[Records for this task Boundary: Start]

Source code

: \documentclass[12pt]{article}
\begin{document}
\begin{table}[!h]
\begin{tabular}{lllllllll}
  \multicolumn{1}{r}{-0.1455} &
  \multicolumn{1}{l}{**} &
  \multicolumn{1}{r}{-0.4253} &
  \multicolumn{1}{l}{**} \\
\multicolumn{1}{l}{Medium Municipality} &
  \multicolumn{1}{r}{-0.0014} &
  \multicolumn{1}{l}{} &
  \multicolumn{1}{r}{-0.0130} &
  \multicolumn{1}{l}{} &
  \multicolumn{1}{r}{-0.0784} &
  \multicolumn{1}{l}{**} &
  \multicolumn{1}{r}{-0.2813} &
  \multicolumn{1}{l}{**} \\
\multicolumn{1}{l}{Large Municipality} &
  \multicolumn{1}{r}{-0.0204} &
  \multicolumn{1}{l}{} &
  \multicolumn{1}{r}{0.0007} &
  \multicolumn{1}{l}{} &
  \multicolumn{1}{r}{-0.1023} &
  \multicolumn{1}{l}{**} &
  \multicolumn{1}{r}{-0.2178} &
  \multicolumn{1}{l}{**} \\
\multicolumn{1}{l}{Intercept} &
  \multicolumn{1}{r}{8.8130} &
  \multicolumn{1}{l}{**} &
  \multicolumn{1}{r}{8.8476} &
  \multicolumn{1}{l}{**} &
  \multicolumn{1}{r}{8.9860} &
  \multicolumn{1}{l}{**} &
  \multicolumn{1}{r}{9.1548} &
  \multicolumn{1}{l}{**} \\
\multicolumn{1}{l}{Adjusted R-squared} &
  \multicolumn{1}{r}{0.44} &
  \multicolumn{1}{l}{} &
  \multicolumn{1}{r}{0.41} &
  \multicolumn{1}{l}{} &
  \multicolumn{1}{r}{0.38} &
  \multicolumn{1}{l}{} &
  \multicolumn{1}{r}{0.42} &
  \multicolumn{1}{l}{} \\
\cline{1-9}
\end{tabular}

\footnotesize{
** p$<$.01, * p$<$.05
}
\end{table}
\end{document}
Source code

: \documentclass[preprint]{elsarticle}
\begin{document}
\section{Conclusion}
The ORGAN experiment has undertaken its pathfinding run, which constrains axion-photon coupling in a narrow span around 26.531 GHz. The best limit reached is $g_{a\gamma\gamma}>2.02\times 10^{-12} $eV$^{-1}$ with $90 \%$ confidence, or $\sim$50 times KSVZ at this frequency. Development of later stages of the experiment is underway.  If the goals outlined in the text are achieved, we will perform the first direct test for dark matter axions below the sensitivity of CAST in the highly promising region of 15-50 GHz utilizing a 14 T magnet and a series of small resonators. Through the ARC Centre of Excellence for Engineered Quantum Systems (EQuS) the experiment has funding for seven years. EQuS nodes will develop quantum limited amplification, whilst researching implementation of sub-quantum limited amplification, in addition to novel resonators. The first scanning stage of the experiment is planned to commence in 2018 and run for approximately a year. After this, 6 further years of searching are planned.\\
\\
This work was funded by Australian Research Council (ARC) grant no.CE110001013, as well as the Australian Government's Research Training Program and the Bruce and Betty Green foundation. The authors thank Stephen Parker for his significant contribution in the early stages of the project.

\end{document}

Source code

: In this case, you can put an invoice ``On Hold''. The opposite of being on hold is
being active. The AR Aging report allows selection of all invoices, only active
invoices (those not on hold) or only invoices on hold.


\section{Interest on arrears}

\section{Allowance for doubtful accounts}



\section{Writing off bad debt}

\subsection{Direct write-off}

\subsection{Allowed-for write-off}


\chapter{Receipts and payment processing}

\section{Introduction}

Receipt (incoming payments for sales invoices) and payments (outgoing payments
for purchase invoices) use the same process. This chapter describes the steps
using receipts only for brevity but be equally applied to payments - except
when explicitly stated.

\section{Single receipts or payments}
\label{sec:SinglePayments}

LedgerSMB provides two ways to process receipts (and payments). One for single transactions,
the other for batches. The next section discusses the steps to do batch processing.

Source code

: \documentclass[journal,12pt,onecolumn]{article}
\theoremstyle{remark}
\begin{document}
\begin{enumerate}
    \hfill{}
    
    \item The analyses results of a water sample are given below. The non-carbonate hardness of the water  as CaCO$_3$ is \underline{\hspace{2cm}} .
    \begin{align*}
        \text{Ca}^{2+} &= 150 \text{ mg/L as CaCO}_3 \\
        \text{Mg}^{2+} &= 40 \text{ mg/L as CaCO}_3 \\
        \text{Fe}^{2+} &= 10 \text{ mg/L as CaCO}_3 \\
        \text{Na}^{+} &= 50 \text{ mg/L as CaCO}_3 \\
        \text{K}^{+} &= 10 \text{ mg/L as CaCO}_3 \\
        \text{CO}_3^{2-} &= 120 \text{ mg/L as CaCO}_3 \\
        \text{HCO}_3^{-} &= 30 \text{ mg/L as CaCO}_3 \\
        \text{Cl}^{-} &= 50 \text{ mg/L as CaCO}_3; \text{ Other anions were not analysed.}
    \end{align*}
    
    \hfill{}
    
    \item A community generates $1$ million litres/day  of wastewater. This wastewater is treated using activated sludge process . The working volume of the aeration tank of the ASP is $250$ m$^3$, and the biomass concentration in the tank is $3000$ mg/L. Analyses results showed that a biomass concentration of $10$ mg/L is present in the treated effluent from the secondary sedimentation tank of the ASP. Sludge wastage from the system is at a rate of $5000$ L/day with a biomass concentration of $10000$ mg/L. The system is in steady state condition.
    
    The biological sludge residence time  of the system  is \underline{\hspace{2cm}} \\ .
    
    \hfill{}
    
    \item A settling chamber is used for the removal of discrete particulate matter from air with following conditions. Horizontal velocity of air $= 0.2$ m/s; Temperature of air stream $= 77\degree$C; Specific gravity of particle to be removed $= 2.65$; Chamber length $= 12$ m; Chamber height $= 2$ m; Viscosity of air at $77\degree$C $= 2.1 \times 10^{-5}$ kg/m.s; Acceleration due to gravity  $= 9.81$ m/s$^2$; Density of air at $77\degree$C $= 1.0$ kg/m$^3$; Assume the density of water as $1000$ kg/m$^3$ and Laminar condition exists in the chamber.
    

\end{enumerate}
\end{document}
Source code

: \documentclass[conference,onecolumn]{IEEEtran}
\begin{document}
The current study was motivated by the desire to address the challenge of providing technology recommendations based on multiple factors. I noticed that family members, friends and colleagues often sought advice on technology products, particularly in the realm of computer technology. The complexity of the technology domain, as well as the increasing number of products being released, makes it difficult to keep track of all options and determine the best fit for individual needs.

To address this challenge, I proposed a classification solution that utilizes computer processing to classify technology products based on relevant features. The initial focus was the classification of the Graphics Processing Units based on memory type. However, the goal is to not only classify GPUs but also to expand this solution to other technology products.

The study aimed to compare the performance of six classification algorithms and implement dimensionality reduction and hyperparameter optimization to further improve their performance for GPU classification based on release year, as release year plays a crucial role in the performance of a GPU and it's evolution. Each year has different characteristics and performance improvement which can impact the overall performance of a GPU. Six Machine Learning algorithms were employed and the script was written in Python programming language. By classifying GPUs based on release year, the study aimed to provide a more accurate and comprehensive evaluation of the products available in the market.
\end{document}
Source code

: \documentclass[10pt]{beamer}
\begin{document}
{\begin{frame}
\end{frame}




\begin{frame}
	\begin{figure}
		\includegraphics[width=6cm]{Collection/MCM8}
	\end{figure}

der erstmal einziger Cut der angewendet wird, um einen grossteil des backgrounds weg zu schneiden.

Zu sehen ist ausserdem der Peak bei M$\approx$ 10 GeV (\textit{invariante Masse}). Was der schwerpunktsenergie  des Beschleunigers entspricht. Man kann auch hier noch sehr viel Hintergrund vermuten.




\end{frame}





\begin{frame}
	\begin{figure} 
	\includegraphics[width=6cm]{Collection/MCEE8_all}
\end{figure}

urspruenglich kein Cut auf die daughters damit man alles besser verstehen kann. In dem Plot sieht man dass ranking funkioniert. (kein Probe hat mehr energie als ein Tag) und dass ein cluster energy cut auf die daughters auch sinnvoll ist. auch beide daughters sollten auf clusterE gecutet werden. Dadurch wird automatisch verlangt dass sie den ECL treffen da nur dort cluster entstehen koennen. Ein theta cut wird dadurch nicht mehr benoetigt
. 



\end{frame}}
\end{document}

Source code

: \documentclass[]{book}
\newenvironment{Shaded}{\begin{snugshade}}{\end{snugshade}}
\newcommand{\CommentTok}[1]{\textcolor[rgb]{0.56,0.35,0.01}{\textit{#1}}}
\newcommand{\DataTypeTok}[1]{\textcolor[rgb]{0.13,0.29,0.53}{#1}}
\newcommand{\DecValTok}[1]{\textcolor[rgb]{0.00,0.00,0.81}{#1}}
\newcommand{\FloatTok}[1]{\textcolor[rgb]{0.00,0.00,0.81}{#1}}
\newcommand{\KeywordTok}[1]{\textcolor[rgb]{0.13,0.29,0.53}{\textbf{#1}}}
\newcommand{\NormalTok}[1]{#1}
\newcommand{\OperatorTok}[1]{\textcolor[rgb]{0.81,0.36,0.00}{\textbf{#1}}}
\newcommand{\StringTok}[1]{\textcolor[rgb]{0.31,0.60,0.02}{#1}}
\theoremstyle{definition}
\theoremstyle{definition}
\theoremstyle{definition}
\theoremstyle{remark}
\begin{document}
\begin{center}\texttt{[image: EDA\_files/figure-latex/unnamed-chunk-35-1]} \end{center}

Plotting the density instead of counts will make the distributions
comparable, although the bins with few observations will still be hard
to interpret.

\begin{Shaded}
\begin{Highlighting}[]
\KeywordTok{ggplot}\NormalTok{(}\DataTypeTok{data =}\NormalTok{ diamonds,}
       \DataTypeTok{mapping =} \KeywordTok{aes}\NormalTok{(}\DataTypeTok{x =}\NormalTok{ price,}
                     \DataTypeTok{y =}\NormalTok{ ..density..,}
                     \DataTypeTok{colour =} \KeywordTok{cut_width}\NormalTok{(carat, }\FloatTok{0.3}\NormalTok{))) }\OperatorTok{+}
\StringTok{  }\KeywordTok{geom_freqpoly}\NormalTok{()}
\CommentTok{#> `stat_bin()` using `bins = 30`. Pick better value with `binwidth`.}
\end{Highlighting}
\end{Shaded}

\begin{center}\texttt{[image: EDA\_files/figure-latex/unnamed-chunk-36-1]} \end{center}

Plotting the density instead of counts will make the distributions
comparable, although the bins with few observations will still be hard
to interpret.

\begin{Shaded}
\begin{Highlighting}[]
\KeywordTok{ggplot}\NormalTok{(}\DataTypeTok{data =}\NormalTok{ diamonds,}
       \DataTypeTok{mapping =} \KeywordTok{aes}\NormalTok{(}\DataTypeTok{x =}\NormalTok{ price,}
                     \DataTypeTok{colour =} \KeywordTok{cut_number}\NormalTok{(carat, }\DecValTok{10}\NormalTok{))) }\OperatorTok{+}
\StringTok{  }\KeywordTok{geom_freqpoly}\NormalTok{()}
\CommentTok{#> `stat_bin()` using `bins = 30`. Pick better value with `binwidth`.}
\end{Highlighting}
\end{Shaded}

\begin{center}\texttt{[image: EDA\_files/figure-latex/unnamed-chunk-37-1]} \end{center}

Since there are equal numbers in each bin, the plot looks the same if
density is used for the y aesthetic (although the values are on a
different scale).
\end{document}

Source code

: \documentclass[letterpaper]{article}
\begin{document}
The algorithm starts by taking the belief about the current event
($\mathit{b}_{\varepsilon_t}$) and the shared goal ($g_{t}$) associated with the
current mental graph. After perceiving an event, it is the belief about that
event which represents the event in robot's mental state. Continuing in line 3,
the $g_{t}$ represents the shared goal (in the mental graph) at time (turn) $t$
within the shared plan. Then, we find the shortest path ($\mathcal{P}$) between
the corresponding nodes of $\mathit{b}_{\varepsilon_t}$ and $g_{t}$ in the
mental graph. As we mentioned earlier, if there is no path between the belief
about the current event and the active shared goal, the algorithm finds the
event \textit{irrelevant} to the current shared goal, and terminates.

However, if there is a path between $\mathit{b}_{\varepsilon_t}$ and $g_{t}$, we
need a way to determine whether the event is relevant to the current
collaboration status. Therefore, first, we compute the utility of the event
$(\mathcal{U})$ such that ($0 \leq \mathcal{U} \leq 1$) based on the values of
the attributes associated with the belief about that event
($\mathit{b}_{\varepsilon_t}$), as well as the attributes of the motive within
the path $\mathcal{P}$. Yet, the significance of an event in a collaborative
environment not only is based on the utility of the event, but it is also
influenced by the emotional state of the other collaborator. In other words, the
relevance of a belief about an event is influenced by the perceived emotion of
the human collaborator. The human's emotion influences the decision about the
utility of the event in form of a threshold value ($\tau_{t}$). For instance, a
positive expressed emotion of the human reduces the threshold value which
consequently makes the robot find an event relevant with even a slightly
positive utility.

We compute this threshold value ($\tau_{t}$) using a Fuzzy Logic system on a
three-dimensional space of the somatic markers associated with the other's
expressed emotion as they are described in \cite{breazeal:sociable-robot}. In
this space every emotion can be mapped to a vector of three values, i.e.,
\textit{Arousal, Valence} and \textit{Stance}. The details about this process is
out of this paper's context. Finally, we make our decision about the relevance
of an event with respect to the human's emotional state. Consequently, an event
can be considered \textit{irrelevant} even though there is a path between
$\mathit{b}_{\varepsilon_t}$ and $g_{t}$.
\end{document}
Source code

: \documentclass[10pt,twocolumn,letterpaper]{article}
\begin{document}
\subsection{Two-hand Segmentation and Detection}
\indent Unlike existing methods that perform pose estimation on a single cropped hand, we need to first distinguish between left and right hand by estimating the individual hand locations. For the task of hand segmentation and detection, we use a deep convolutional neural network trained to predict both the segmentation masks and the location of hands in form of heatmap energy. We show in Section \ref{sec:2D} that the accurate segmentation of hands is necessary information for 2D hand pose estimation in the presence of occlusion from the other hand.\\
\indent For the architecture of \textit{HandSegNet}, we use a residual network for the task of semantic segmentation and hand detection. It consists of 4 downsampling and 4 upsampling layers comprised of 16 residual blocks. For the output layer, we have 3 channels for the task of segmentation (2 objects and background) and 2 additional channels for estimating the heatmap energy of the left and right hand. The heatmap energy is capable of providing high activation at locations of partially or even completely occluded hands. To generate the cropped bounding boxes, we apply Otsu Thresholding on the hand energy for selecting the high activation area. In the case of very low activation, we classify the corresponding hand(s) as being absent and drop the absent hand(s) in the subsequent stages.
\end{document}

[Records for this task Boundary: End]

Count the lines in the records above that contain the word "emotional", and report only that number.

Solved problem: 2